Over the last few months, I’ve found myself reaching for gradient yarns more and more frequently. Don’t get me wrong, I think solid or heathered colorways are still my favorite, but I think gradient colorways are giving me the space to work with more than one color without sacrificing the complexity of the project. Gradients allow you to continue to play around with texture, something I’ve been drawn to of late. This is a roundabout way of saying that when Wonderland Yarns asked me if I wanted to design a pattern for their March Blossom Club, they received an enthusiastic yes!

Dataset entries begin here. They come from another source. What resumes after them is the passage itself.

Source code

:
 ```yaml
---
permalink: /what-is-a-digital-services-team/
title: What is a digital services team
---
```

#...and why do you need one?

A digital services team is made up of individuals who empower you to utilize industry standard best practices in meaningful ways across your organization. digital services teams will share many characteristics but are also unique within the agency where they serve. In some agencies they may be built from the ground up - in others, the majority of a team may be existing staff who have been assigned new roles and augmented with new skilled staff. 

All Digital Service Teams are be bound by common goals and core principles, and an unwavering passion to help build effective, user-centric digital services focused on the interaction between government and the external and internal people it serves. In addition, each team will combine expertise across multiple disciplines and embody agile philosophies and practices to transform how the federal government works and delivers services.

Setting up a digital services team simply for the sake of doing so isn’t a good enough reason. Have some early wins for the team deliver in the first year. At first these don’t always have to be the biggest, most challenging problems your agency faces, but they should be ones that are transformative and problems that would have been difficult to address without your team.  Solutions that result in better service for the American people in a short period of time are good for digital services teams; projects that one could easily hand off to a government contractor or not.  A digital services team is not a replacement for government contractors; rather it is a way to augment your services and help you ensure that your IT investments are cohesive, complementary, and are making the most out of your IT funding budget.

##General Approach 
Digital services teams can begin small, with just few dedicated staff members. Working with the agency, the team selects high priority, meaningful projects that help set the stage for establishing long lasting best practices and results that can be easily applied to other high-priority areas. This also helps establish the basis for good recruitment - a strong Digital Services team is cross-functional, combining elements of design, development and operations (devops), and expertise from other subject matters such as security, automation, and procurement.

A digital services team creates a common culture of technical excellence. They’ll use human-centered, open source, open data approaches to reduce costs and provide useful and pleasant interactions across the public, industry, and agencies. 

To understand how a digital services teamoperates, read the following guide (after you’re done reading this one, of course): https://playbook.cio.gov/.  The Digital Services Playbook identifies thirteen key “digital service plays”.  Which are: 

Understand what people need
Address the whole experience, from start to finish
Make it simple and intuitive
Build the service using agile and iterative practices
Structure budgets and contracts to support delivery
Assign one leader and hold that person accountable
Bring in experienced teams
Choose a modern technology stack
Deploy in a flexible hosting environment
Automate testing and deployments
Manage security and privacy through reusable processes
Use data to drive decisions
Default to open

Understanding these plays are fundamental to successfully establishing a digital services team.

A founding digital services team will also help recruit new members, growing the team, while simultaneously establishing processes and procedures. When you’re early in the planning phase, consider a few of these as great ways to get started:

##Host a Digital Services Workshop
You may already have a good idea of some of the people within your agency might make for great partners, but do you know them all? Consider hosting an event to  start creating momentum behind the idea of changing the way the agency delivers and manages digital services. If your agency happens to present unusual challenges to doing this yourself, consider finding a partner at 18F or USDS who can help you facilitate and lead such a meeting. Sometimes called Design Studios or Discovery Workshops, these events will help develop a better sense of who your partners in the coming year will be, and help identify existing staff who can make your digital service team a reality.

It took a few tries before I landed on a design that I was happy with, despite going into the design process with the idea of “head in the clouds” after seeing the colorway. My first attempt was a shawl that didn’t make it much further than casting on. Then I tried a cowl with a provisional cast on with the general goal of grafting the ends together at the end, this design didn’t make it much further than the second repeat. Third time was the charm, although I did have to put it down for an evening before committing to it. Visualizing the way a design is going to knit up and block is very difficult – even making a gauge swatch leaves a lot left to the imagination when it comes to what the larger garment will look like. There’s this delicate balance between creating from an idea and calling the project when it’s clear that it’s not working out the way that you intended it to.
Head in the Clouds is a quick knit cowl, despite being knit in fingering weight yarn, with a textured design meant to remind the wearer of birds migrating and puffy clouds in the sky. Guage is not important for this pattern, but not knitting the cowl to gauge will affect yardage requirements (and Head in the Clouds uses just about an entire skein of blossom!).